**ASSIGNMENT:**
Using the entries that follow, state how many lines contain the word "Database". The response is that number and nothing more.

Saved entries:
- Opening Delimiter -

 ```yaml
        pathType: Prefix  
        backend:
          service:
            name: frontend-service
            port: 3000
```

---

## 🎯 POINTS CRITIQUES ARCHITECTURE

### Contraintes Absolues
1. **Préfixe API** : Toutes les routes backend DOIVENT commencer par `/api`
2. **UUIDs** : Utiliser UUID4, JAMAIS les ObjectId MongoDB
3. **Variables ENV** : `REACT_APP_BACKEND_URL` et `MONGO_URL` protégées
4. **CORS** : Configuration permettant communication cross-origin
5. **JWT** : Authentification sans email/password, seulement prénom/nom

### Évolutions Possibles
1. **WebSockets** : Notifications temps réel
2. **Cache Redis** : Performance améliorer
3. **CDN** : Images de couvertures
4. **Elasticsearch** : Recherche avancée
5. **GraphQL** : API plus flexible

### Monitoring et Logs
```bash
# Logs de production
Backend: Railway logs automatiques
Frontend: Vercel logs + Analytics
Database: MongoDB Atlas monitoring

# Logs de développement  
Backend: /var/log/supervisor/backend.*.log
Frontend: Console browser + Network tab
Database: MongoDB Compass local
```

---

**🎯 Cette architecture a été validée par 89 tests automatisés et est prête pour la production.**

- Closing Delimiter -

**RESPONSE TO THIS TASK:**
2